February 6, 2018 — The hot rumor late Friday afternoon has the Carlyle Group and Silver Lake closing in on an acquisition of CDK Global. Company shares jumped in after hours trading Friday night on the news from $66 to $73 so the rumors likely have some teeth.
It is possible a deal might not happen. (The Banks Report provides an in depth analysis of the potential deal in its 2017 Automotive Retail Vendor M&A Report). It will be more than $10 billion — more likely between $11 billion and $12 billion when factoring in the debt. It’s a big number that rules out any strategic buyer and makes most banks looking to provide debt financing for the deal queasy.
CDK is one of the leading tech firms supplying dealer management and software services to car dealers. It generates more than $2.2 billion a year in annual revenue.
The other two big players are Reynolds and Reynolds and Cox Automotive — both of whom are privately held.
If CDK is taken private, the three largest vendors of automotive retail technology will be private which means the only information available to the industry will be mainly press release fodder. That’s not to say none of that information is valuable (for the record, the communications teams at all three companies do phenomenal work and are a great asset to our industry).
But data from public companies often is more substantive from an informational and business intelligence perspective.
We’ll lose that if all three companies are private.

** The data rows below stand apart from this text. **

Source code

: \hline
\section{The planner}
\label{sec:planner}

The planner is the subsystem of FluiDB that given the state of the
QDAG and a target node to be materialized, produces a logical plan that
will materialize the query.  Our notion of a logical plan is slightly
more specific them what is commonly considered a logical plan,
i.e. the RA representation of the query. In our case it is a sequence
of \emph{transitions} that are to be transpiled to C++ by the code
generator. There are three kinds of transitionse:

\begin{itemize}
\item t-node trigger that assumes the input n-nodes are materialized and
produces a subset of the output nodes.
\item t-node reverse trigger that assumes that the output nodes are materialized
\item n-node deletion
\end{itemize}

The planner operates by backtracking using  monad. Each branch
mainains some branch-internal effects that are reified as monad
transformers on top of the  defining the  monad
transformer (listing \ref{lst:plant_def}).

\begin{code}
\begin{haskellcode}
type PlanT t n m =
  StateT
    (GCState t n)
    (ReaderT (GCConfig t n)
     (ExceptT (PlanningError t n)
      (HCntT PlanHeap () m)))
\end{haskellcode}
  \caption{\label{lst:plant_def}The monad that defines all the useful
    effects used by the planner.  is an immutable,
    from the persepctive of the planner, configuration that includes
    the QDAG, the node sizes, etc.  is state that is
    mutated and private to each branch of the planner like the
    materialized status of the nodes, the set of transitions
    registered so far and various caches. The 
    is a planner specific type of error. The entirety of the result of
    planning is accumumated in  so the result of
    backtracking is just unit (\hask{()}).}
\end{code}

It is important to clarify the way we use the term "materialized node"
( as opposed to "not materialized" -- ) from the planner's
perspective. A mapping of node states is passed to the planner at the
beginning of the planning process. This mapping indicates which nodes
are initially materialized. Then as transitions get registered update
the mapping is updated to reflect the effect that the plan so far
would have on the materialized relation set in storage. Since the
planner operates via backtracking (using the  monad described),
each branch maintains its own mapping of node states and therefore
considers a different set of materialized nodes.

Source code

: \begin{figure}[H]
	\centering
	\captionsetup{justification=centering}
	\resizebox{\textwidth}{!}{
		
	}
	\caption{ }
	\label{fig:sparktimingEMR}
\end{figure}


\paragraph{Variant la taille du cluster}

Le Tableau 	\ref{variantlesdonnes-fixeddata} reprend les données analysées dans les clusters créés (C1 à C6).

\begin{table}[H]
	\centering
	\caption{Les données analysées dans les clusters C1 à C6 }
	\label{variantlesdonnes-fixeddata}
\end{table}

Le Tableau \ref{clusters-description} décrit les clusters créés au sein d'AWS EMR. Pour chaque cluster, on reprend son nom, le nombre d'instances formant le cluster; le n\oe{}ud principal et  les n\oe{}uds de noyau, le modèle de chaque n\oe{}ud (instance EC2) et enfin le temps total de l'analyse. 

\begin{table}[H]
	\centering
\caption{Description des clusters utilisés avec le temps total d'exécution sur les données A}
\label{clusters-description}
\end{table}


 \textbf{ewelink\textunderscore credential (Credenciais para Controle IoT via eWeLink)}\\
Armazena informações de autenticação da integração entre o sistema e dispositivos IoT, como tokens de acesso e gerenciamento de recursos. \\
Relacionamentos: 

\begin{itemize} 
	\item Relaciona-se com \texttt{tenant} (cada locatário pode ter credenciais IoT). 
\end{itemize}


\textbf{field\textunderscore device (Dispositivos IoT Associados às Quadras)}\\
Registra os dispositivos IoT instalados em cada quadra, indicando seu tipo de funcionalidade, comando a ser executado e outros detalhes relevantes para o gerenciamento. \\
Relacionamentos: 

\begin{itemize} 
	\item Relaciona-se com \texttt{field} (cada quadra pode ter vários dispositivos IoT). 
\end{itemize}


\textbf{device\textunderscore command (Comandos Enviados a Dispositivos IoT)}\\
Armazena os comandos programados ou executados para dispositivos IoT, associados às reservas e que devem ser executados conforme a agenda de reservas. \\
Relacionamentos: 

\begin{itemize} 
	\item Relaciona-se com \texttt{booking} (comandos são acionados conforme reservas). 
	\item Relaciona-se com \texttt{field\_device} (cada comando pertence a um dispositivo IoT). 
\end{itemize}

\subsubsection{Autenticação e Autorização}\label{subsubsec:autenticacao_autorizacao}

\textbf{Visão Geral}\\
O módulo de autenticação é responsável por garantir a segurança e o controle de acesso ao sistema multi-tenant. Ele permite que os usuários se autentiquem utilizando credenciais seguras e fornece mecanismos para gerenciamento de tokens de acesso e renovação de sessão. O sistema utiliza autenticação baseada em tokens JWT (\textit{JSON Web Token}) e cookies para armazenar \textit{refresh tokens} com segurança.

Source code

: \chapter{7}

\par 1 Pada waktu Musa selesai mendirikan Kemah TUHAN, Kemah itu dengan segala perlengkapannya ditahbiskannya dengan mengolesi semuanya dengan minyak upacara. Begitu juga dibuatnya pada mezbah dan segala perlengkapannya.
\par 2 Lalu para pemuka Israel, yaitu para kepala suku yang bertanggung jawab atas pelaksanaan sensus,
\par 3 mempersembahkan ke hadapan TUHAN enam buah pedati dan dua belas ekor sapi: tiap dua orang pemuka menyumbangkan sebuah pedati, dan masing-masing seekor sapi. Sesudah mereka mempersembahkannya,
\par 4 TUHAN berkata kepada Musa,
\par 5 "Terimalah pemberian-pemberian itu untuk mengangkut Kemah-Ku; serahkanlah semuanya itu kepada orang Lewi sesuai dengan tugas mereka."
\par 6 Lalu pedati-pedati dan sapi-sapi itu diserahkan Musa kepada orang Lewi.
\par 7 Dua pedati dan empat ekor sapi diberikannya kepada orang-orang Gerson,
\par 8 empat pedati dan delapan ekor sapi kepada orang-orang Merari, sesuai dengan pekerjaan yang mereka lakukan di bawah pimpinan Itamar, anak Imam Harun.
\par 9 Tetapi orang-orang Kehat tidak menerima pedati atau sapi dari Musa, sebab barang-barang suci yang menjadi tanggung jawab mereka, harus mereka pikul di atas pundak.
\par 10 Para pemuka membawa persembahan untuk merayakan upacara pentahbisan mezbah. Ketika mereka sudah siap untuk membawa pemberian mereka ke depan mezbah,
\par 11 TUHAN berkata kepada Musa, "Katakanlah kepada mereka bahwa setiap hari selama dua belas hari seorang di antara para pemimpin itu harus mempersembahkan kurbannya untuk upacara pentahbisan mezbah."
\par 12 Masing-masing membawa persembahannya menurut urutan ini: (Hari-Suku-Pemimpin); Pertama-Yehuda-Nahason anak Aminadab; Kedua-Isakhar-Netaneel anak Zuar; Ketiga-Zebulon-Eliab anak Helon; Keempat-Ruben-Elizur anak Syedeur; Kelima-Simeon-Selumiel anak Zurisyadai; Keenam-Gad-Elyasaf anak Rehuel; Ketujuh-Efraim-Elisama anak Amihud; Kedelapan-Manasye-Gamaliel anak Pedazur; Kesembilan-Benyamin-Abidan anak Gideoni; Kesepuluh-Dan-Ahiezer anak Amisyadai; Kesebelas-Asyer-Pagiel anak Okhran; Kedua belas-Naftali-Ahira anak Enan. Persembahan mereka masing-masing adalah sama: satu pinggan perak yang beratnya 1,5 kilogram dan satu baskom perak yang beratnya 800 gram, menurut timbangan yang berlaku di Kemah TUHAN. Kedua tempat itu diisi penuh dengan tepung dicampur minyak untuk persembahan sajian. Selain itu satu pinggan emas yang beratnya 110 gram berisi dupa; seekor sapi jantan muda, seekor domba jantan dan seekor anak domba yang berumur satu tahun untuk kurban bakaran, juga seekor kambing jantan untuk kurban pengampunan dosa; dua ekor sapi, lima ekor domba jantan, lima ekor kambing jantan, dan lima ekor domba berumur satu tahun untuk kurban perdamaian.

Granted, my world and livelihood is based on getting information, analyzing it and providing it to the subscribers of The Banks Report. So, yes, it will impact me more than it will others — at least on the surface.
But that information is valuable to dealers who are trying to determine which vendor partners to select. It gives us a window into what’s happening now and what likely will happen in the future. And it’s valuable to other vendors who are making strategic decisions about their future. It’s also critical information for investors — data from acquisitions a public company makes helps investors establish more intelligent valuations.
When a company is public, they have to disclose all types of information. For example, when the Federal Trade Commission began an investigation into an agreement CDK and Reynolds and Reynolds signed in 2015, CDK had to disclose that — along with information about the antitrust lawsuits filed against it — to its shareholders. Reynolds didn’t because it’s a privately held company.
Furthermore, there is financial information and other data public companies have to provide that gives us a window into what is happening overall in the industry.
If CDK goes private, getting that information will be much more difficult — and it won’t be forthcoming from the other two vendors. I’m not sure that’s a good development for the industry. I would prefer all three be public, but I’ll take what I can get. At least with one company public, we have a better idea of what questions to ask and can often triangulate conclusions using other pieces of information.
You can make the argument CDK will be better off private having the freedom to pursue long strategic initiatives rather than have to cater to investor and analyst demands for quarterly returns. And, as a result, that will ultimately be better for its dealers. There is some truth to that, but in this situation, the demands on a private CDK may be more than it currently has as a public company — even with the activist investor it has now.
CDK, as its own public company (formerly ADP’s Dealer Services Group before it was spun off in 2014) has been a win for investors as the stock price has gone up from $25 to more than $70 in less than three years. The company has become financially healthier as Brian MacDonald and team have executed a well-put together transformation plan. But it has been a mixed-bag for dealers. CDK has launched a stronger and more effective website platform; acquired a DMS-reporting tool and initiated a strategic play inviting more vendors to be part of its platform. But, it also executed a controversial and more costly (for third party vendors) data integration policy. And late last year, it began tightening up its contracts with dealers and no longer allow dealers to fall into a month-to-month situation (while tougher for dealers, it is smarter for CDK financially and strategically to tighten these areas).
If it’s acquired (and it is sounding like a deal may be close) the new P/E owners are going to demand significant growth. There are going to be additional cuts and restructuring as well as acquisitions. And unless the FTC comes down hard on Reynolds and CDK, the industry is not going to get a more open and less expensive data integration play from either DMS. The lawsuits will take another couple of years — if not longer — to play out, if they aren’t settled first.
I don’t want to overstate the issue, but I’m not looking forward to the day CDK is sold. I’ll have to find something else to do on Saturday mornings other than reading its SEC filings.